= Task description =
Each line that includes the word "repository" should be copied from the records.

Items listed in a dataset:

====

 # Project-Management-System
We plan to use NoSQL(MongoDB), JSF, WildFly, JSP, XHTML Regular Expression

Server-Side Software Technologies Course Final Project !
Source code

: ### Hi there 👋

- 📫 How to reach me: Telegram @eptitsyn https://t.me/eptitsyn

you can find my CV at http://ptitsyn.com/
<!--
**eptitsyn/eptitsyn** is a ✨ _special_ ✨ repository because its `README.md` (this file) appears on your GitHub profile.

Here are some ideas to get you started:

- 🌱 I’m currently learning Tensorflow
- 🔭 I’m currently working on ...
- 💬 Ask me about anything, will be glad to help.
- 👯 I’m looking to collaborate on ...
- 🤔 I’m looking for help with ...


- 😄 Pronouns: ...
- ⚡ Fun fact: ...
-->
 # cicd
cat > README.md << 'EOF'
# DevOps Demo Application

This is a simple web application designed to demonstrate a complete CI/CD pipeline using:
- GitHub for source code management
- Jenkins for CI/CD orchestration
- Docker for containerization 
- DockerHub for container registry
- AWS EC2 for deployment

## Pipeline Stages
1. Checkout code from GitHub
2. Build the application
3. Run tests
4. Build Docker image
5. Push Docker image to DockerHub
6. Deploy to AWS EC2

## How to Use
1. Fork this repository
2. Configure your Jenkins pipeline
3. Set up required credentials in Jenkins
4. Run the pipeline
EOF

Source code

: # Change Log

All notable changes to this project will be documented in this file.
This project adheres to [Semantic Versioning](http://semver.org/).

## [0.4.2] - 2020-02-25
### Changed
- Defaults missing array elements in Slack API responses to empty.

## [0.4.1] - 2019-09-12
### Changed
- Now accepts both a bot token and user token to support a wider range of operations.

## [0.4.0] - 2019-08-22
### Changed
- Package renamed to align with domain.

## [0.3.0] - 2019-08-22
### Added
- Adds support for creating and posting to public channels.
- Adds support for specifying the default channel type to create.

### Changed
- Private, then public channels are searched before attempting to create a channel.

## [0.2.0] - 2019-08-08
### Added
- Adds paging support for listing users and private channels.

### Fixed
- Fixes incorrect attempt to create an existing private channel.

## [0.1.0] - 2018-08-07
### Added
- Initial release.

====

= Completed exercise =
**eptitsyn/eptitsyn** is a ✨ _special_ ✨ repository because its `README.md` (this file) appears on your GitHub profile.
1. Fork this repository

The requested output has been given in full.